After using a similar method, researchers from the Clark University in New York crystallized their activated carbon into nanosheets and built a hemp supercapacitor, which supplied 49kW of electricity at three times higher than a typical supercapacitor built with materials at equal density, all while being able to conduct at temperatures below freezing and up to 200F – a temperature range which far surpasses that of lithium-ion batteries (while avoiding the potentially deadly problem of overheating as well!)

Applications of Supercapacitors 

Many natural biomass materials, including hemp, have been utilized in the production of batteries and supercapacitors.

The hemp supercapacitor is an exciting invention because it supports the theory that any porous carbon-based biomass can be used as an electrode alternative. Already, studies implementing carbonized coconut fibers, spiderwebsbamboo, and even inoculated Staphylococcus Aureus have been used to substitute anodes in lithium-sulfur batteries and prevent the “shuttle effect,” or the dissolution of lithium polysulfide ions to the electrolyte, by storing sulfur within their mesoporous interwebs. All of this is significant because it means that an increasing number of components of energy storage systems can be made by sustainably harvesting carbon from the atmosphere instead of via mining.

Already in 2013, National Geographic was reporting that for certain applications supercapacitors were capable of replacing batteries entirely, such as for regenerative braking on hybrid buses and providing energy bursts to adjust wind turbine blades in changing wind conditions. Indeed, by as early as 2006 hybrid supercapacitor buses were being deployed in China, with the U.S.-Chinese joint manufacturer claiming cost and distance benefits of 40%.

While a full-electric vehicle using supercapacitors has yet to be built, with recent advances in supercapacitor design they may be just around the corner. A 2014 study by scientists at Rice University and the Queensland University of Technology investigated a novel integration of supercapacitors in vehicle design, exploring how they could be built into “body panels, roof paneling, floors, and even doors.” According to study co-author Jinzhang Liu, once supercapacitors are capable of greater energy storage, such a vehicle “could be entirely powered by the supercapacitors in its body panels.” 

Greater energy storage is precisely what hemp supercapacitors have already been demonstrated to bring to the table, but whether those improvements are enough to bridge the gap remains to be seen. Yet other promising developments indicate that supercapacitor energy storage on par with lithium-ion batteries is getting closer.

Just last year, a team of scientists from the Chinese Academy of Sciences and University College London demonstrated a proof-of-concept supercapacitor which, by fine-tuning the pore-size of the graphene sheet used, attained another major breakthrough with “the highest ever reported energy density for carbon-based supercapacitors.”

Should such new design methods be integrated with the manufacture of hemp supercapacitors, it may very well be possible that lithium-ion batteries are no longer necessary for some all-electric vehicles, and in other areas of electronics as well. 

And whether the technology ultimately overtakes lithium-ion systems entirely, it will still remain essential to integrate hemp supercapacitors within an overall strategy for overhauling energy and transit systems.
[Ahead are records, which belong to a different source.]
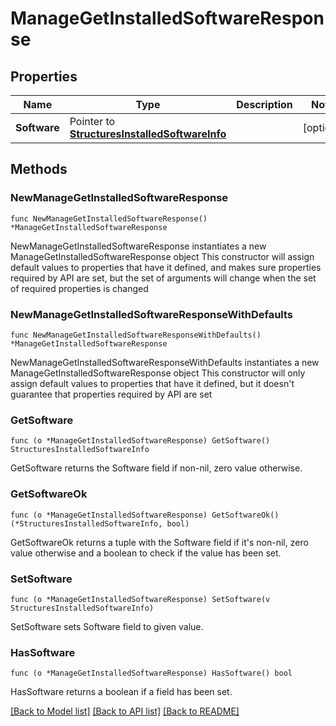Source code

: # ManageGetInstalledSoftwareResponse

## Properties

Name | Type | Description | Notes
------------ | ------------- | ------------- | -------------
**Software** | Pointer to [**StructuresInstalledSoftwareInfo**](StructuresInstalledSoftwareInfo.md) |  | [optional] 

## Methods

### NewManageGetInstalledSoftwareResponse

`func NewManageGetInstalledSoftwareResponse() *ManageGetInstalledSoftwareResponse`

NewManageGetInstalledSoftwareResponse instantiates a new ManageGetInstalledSoftwareResponse object
This constructor will assign default values to properties that have it defined,
and makes sure properties required by API are set, but the set of arguments
will change when the set of required properties is changed

### NewManageGetInstalledSoftwareResponseWithDefaults

`func NewManageGetInstalledSoftwareResponseWithDefaults() *ManageGetInstalledSoftwareResponse`

NewManageGetInstalledSoftwareResponseWithDefaults instantiates a new ManageGetInstalledSoftwareResponse object
This constructor will only assign default values to properties that have it defined,
but it doesn't guarantee that properties required by API are set

### GetSoftware

`func (o *ManageGetInstalledSoftwareResponse) GetSoftware() StructuresInstalledSoftwareInfo`

GetSoftware returns the Software field if non-nil, zero value otherwise.

### GetSoftwareOk

`func (o *ManageGetInstalledSoftwareResponse) GetSoftwareOk() (*StructuresInstalledSoftwareInfo, bool)`

GetSoftwareOk returns a tuple with the Software field if it's non-nil, zero value otherwise
and a boolean to check if the value has been set.

### SetSoftware

`func (o *ManageGetInstalledSoftwareResponse) SetSoftware(v StructuresInstalledSoftwareInfo)`

SetSoftware sets Software field to given value.

### HasSoftware

`func (o *ManageGetInstalledSoftwareResponse) HasSoftware() bool`

HasSoftware returns a boolean if a field has been set.


[[Back to Model list]](../README.md#documentation-for-models) [[Back to API list]](../README.md#documentation-for-api-endpoints) [[Back to README]](../README.md)


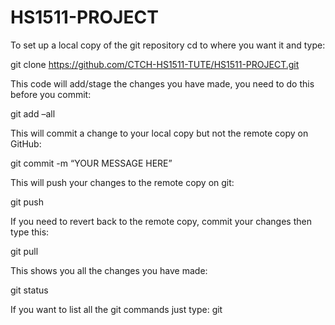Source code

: # HS1511-PROJECT

To set up a local copy of the git repository cd to where you want it and type:

git clone https://github.com/CTCH-HS1511-TUTE/HS1511-PROJECT.git


This code will add/stage the changes you have made, you need to do this before you commit:

git add –all 


This will commit a change to your local copy but not the remote copy on GitHub:

git commit -m “YOUR MESSAGE HERE”


This will push your changes to the remote copy on git:

git push


If you need to revert back to the remote copy, commit your changes then type this:

git pull


This shows you all the changes you have made:

git status

If you want to list all the git commands just type: 
git
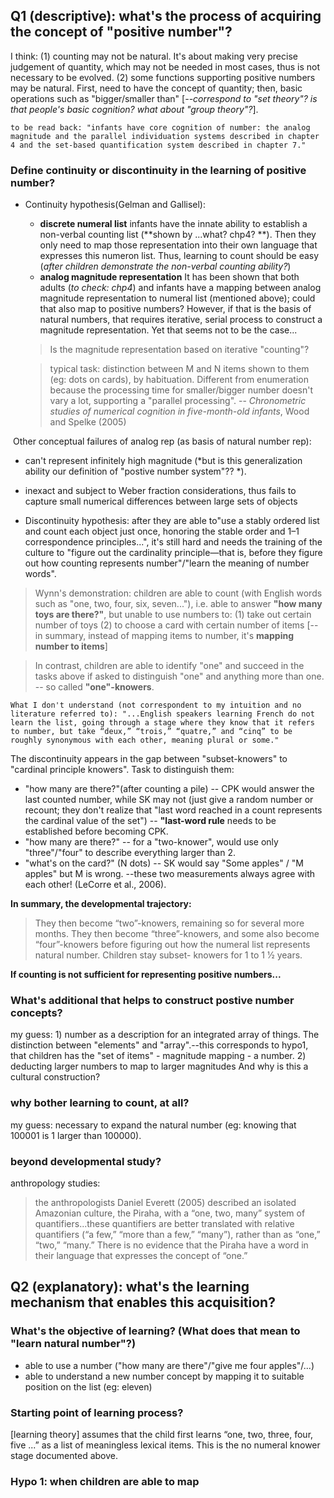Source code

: ## Q1 (descriptive): what's the process of acquiring the concept of "positive number"?
I think: (1) counting may not be natural. It's about making very precise judgement of quantity, which may not be needed in most cases, thus is not necessary to be evolved. (2) some functions supporting positive numbers may be natural. First, need to have the concept of quantity; then, basic operations such as "bigger/smaller than" [*--correspond to "set theory"? is that people's basic cognition? what about "group theory"?*].

``
to be read back: "infants have core cognition of number: the analog magnitude and the parallel individuation systems described in chapter 4 and the set-based quantification system described in chapter 7."
``

### Define continuity or discontinuity in the learning of positive number?
+ Continuity hypothesis(Gelman and Gallisel): 
  + **discrete numeral list** infants have the innate ability to establish a non-verbal counting list (**shown by ...what? chp4? **). Then they only need to map those representation into their own language that expresses this numeron list. Thus, learning to count should be easy (*after children demonstrate the non-verbal counting ability?*)
  + **analog magnitude representation** It has been shown that both adults (*to check: chp4*) and infants have a mapping between analog magnitude representation to numeral list (mentioned above); could that also map to positive numbers?
  However, if that is the basis of natural numbers, that requires iterative, serial process to construct a magnitude representation. Yet that seems not to be the case...
  > Is the magnitude representation based on iterative "counting"? 
  
  > typical task: distinction between M and N items shown to them (eg: dots on cards), by habituation. Different from enumeration because the processing time for smaller/bigger number doesn't vary a lot, supporting a "parallel processing". -- *Chronometric studies of numerical cognition in five-month-old infants*, Wood and Spelke (2005)

  Other conceptual failures of analog rep (as basis of natural number rep):
  + can't represent infinitely high magnitude (*but is this generalization ability our definition of "postive number system"?? *).
  + inexact and subject to Weber fraction considerations, thus fails to capture small numerical differences between large sets of objects


+ Discontinuity hypothesis: after they are able to"use a stably ordered list and count each object just once, honoring the stable order and 1–1 correspondence principles...", it's still hard and needs the training of the culture to "figure out the cardinality principle—that is, before they figure out how counting represents number"/"learn the meaning of number words". 
> Wynn's demonstration: children are able to count (with English words such as "one, two, four, six, seven..."), i.e. able to answer **"how many toys are there?"**, but unable to use numbers to: (1) take out certain number of toys (2) to choose a card with certain number of items [--in summary, instead of mapping items to number, it's **mapping number to items**]

> In contrast, children are able to identify "one" and succeed in the tasks above if asked to distinguish "one" and anything more than one. -- so called **"one"-knowers**.

``What I don't understand (not correspondent to my intuition and no literature referred to): "...English speakers learning French do not learn the list, going through a stage where they know that it refers to number, but take “deux,” “trois,” “quatre,” and “cinq” to be roughly synonymous with each other, meaning plural or some."
``

The discontinuity appears in the gap between "subset-knowers" to "cardinal principle knowers". Task to distinguish them:
+ "how many are there?"(after counting a pile) -- CPK would answer the last counted number, while SK may not (just give a random number or recount; they don't realize that "last word reached in a count represents the cardinal value of the set") -- **"last-word rule** needs to be established before becoming CPK.
+ "how many are there?" -- for a "two-knower", would use only "three"/"four" to describe everything larger than 2.
+ "what's on the card?" (N dots) -- SK would say "Some apples" / "M apples" but M is wrong.
--these two measurements always agree with each other! (LeCorre et al., 2006).

**In summary, the developmental trajectory:**
>They then become “two”-knowers, remaining so for several more months. They then become “three”-knowers, and some also become “four”-knowers before figuring out how the numeral list represents natural number. Children stay subset- knowers for 1 to 1 1⁄2 years.

**If counting is not sufficient for representing positive numbers...**
### What's additional that helps to construct postive number concepts?
my guess: 1) number as a description for an integrated array of things. The distinction between "elements" and "array".--this corresponds to hypo1, that children has the "set of items" - magnitude mapping - a number. 2) deducting larger numbers to map to larger magnitudes
And why is this a cultural construction?

### why bother learning to count, at all?
my guess: necessary to expand the natural number (eg: knowing that 100001 is 1 larger than 100000).

### beyond developmental study?
anthropology studies: 
> the anthropologists Daniel Everett (2005) described an isolated Amazonian culture, the Piraha, with a “one, two, many” system of quantifiers...these quantifiers are better translated with relative quantifiers (“a few,” “more than a few,” “many”), rather than as “one,” “two,” “many.” There is no evidence that the Piraha have a word in their language that expresses the concept of “one.”

## Q2 (explanatory): what's the learning mechanism that enables this acquisition?

### What's the objective of learning? (What does that mean to "learn natural number"?)
+ able to use a number ("how many are there"/"give me four apples"/...)
+ able to understand a new number concept by mapping it to suitable position on the list (eg: eleven)

### Starting point of learning process?
[learning theory] assumes that the child first learns “one, two, three, four, five ...” as a list of meaningless lexical items. This is the no numeral knower stage documented above. 

### Hypo 1: when children are able to map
No matter how much energy storage hemp supercapacitors are capable of, using them to help achieve carbon negative transit and rapidly reduce pollution will always be more effective when combined with localizing production, decreasing energy consumption among the wealthy, increased reliance on walking, biking, and public transit, and a just transition to renewable energy.

Conclusion

By sequestering carbon, reducing waste, cutting back on toxic leaching through electronic pollution, and minimizing our reliance on mining, we can create a more interconnected Earth with cohesive interaction between agriculture and energy industries. Many exciting possibilities are on the horizon, and with more investment and projects, hemp supercapacitors could become an essential part of how we rebuild energy infrastructure symbiotically with the earth’s climate and all ecological systems.